Nel grande teatro della Storia, tutto sembra muoversi come dentro una musica antica che non smette mai di ripetersi. È una melodia profonda, suonata da un immenso organo che non conosce silenzio, come se la memoria dell’umanità fosse rimasta intrappolata in poche note ricorrenti, incapaci di evolvere davvero.
Su questa musica, presenze caotiche, quasi istintive: piccoli diavoletti che giocano con gli errori dell’uomo come fossero simboli leggeri, senza peso.

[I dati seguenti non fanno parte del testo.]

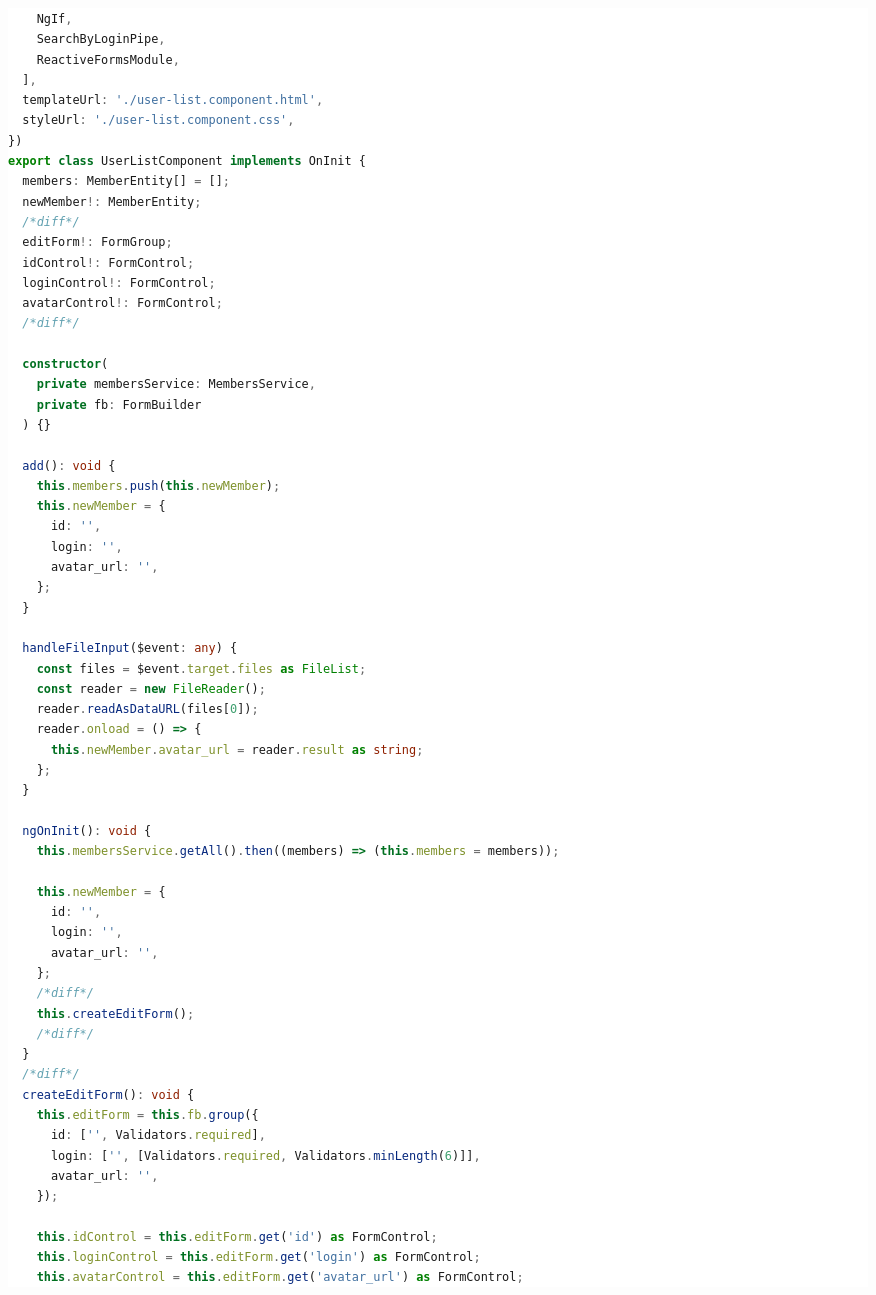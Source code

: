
 ```ts
    NgIf,
    SearchByLoginPipe,
    ReactiveFormsModule,
  ],
  templateUrl: './user-list.component.html',
  styleUrl: './user-list.component.css',
})
export class UserListComponent implements OnInit {
  members: MemberEntity[] = [];
  newMember!: MemberEntity;
  /*diff*/
  editForm!: FormGroup;
  idControl!: FormControl;
  loginControl!: FormControl;
  avatarControl!: FormControl;
  /*diff*/

  constructor(
    private membersService: MembersService,
    private fb: FormBuilder
  ) {}

  add(): void {
    this.members.push(this.newMember);
    this.newMember = {
      id: '',
      login: '',
      avatar_url: '',
    };
  }

  handleFileInput($event: any) {
    const files = $event.target.files as FileList;
    const reader = new FileReader();
    reader.readAsDataURL(files[0]);
    reader.onload = () => {
      this.newMember.avatar_url = reader.result as string;
    };
  }

  ngOnInit(): void {
    this.membersService.getAll().then((members) => (this.members = members));

    this.newMember = {
      id: '',
      login: '',
      avatar_url: '',
    };
    /*diff*/
    this.createEditForm();
    /*diff*/
  }
  /*diff*/
  createEditForm(): void {
    this.editForm = this.fb.group({
      id: ['', Validators.required],
      login: ['', [Validators.required, Validators.minLength(6)]],
      avatar_url: '',
    });

    this.idControl = this.editForm.get('id') as FormControl;
    this.loginControl = this.editForm.get('login') as FormControl;
    this.avatarControl = this.editForm.get('avatar_url') as FormControl;
```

Guerre, avidità, persecuzioni e distruzione diventano strumenti del loro gioco, continuamente scambiati e rimessi in circolo.

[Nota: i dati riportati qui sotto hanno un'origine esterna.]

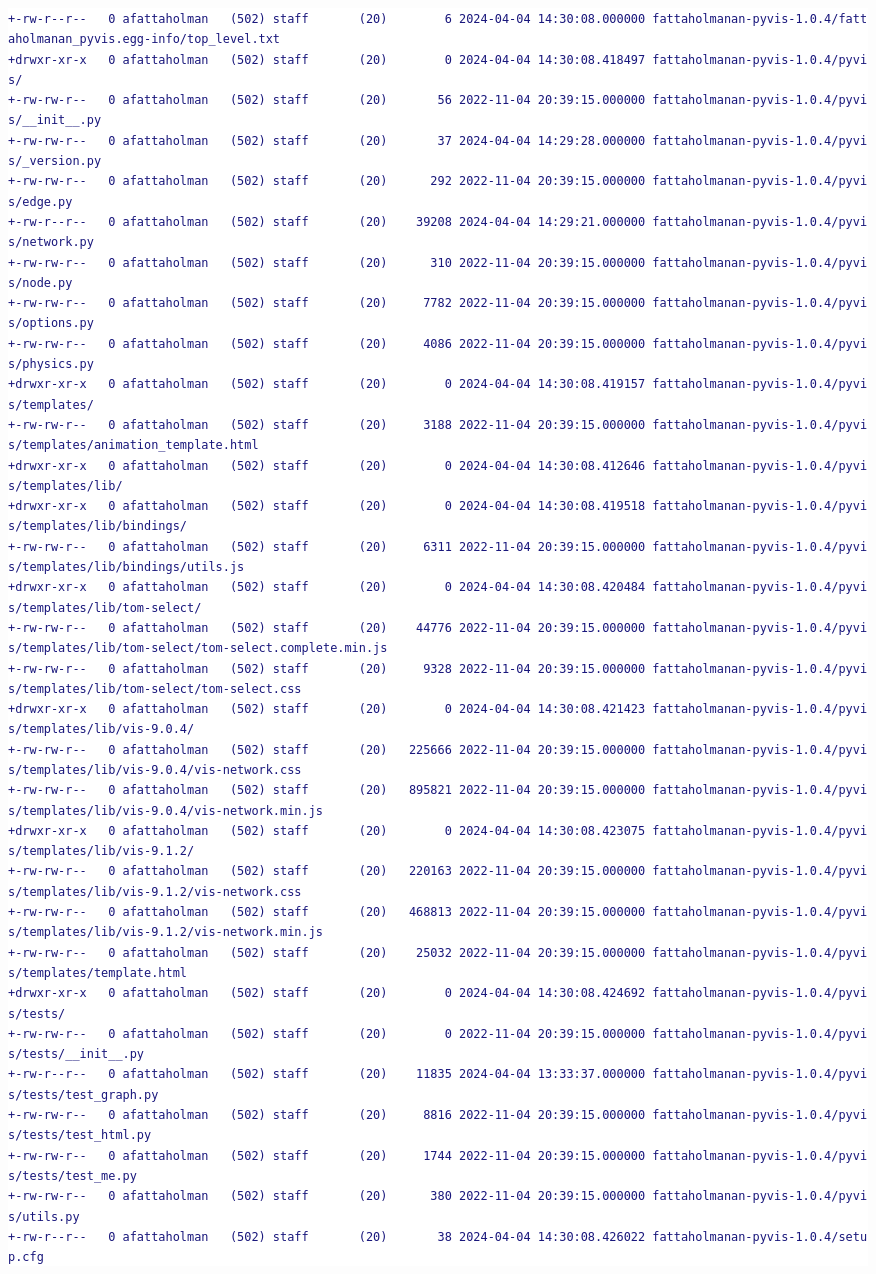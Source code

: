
 ```diff
+-rw-r--r--   0 afattaholman   (502) staff       (20)        6 2024-04-04 14:30:08.000000 fattaholmanan-pyvis-1.0.4/fattaholmanan_pyvis.egg-info/top_level.txt
+drwxr-xr-x   0 afattaholman   (502) staff       (20)        0 2024-04-04 14:30:08.418497 fattaholmanan-pyvis-1.0.4/pyvis/
+-rw-rw-r--   0 afattaholman   (502) staff       (20)       56 2022-11-04 20:39:15.000000 fattaholmanan-pyvis-1.0.4/pyvis/__init__.py
+-rw-rw-r--   0 afattaholman   (502) staff       (20)       37 2024-04-04 14:29:28.000000 fattaholmanan-pyvis-1.0.4/pyvis/_version.py
+-rw-rw-r--   0 afattaholman   (502) staff       (20)      292 2022-11-04 20:39:15.000000 fattaholmanan-pyvis-1.0.4/pyvis/edge.py
+-rw-r--r--   0 afattaholman   (502) staff       (20)    39208 2024-04-04 14:29:21.000000 fattaholmanan-pyvis-1.0.4/pyvis/network.py
+-rw-rw-r--   0 afattaholman   (502) staff       (20)      310 2022-11-04 20:39:15.000000 fattaholmanan-pyvis-1.0.4/pyvis/node.py
+-rw-rw-r--   0 afattaholman   (502) staff       (20)     7782 2022-11-04 20:39:15.000000 fattaholmanan-pyvis-1.0.4/pyvis/options.py
+-rw-rw-r--   0 afattaholman   (502) staff       (20)     4086 2022-11-04 20:39:15.000000 fattaholmanan-pyvis-1.0.4/pyvis/physics.py
+drwxr-xr-x   0 afattaholman   (502) staff       (20)        0 2024-04-04 14:30:08.419157 fattaholmanan-pyvis-1.0.4/pyvis/templates/
+-rw-rw-r--   0 afattaholman   (502) staff       (20)     3188 2022-11-04 20:39:15.000000 fattaholmanan-pyvis-1.0.4/pyvis/templates/animation_template.html
+drwxr-xr-x   0 afattaholman   (502) staff       (20)        0 2024-04-04 14:30:08.412646 fattaholmanan-pyvis-1.0.4/pyvis/templates/lib/
+drwxr-xr-x   0 afattaholman   (502) staff       (20)        0 2024-04-04 14:30:08.419518 fattaholmanan-pyvis-1.0.4/pyvis/templates/lib/bindings/
+-rw-rw-r--   0 afattaholman   (502) staff       (20)     6311 2022-11-04 20:39:15.000000 fattaholmanan-pyvis-1.0.4/pyvis/templates/lib/bindings/utils.js
+drwxr-xr-x   0 afattaholman   (502) staff       (20)        0 2024-04-04 14:30:08.420484 fattaholmanan-pyvis-1.0.4/pyvis/templates/lib/tom-select/
+-rw-rw-r--   0 afattaholman   (502) staff       (20)    44776 2022-11-04 20:39:15.000000 fattaholmanan-pyvis-1.0.4/pyvis/templates/lib/tom-select/tom-select.complete.min.js
+-rw-rw-r--   0 afattaholman   (502) staff       (20)     9328 2022-11-04 20:39:15.000000 fattaholmanan-pyvis-1.0.4/pyvis/templates/lib/tom-select/tom-select.css
+drwxr-xr-x   0 afattaholman   (502) staff       (20)        0 2024-04-04 14:30:08.421423 fattaholmanan-pyvis-1.0.4/pyvis/templates/lib/vis-9.0.4/
+-rw-rw-r--   0 afattaholman   (502) staff       (20)   225666 2022-11-04 20:39:15.000000 fattaholmanan-pyvis-1.0.4/pyvis/templates/lib/vis-9.0.4/vis-network.css
+-rw-rw-r--   0 afattaholman   (502) staff       (20)   895821 2022-11-04 20:39:15.000000 fattaholmanan-pyvis-1.0.4/pyvis/templates/lib/vis-9.0.4/vis-network.min.js
+drwxr-xr-x   0 afattaholman   (502) staff       (20)        0 2024-04-04 14:30:08.423075 fattaholmanan-pyvis-1.0.4/pyvis/templates/lib/vis-9.1.2/
+-rw-rw-r--   0 afattaholman   (502) staff       (20)   220163 2022-11-04 20:39:15.000000 fattaholmanan-pyvis-1.0.4/pyvis/templates/lib/vis-9.1.2/vis-network.css
+-rw-rw-r--   0 afattaholman   (502) staff       (20)   468813 2022-11-04 20:39:15.000000 fattaholmanan-pyvis-1.0.4/pyvis/templates/lib/vis-9.1.2/vis-network.min.js
+-rw-rw-r--   0 afattaholman   (502) staff       (20)    25032 2022-11-04 20:39:15.000000 fattaholmanan-pyvis-1.0.4/pyvis/templates/template.html
+drwxr-xr-x   0 afattaholman   (502) staff       (20)        0 2024-04-04 14:30:08.424692 fattaholmanan-pyvis-1.0.4/pyvis/tests/
+-rw-rw-r--   0 afattaholman   (502) staff       (20)        0 2022-11-04 20:39:15.000000 fattaholmanan-pyvis-1.0.4/pyvis/tests/__init__.py
+-rw-r--r--   0 afattaholman   (502) staff       (20)    11835 2024-04-04 13:33:37.000000 fattaholmanan-pyvis-1.0.4/pyvis/tests/test_graph.py
+-rw-rw-r--   0 afattaholman   (502) staff       (20)     8816 2022-11-04 20:39:15.000000 fattaholmanan-pyvis-1.0.4/pyvis/tests/test_html.py
+-rw-rw-r--   0 afattaholman   (502) staff       (20)     1744 2022-11-04 20:39:15.000000 fattaholmanan-pyvis-1.0.4/pyvis/tests/test_me.py
+-rw-rw-r--   0 afattaholman   (502) staff       (20)      380 2022-11-04 20:39:15.000000 fattaholmanan-pyvis-1.0.4/pyvis/utils.py
+-rw-r--r--   0 afattaholman   (502) staff       (20)       38 2024-04-04 14:30:08.426022 fattaholmanan-pyvis-1.0.4/setup.cfg
```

Dentro questo stesso flusso, anche la voce del richiamo morale sembra perdersi: figure che predicano nel disordine, parole che cercano di opporsi alla corrente ma che finiscono per fondersi con essa, senza riuscire a spezzarla.
E sopra tutto questo, si percepisce una presenza più oscura: un demone, nato proprio dalla ripetizione umana degli sbagli .
Sghignazzante osserva compiaciuto gli errori del passato continuare così a propagarsi come echi, attraversando le epoche. Ma siamo davvero di fronte ai ricordi di ciò che è stato, o agli echi di un passato prossimo destinati a risuonare ancora nel nostro futuro?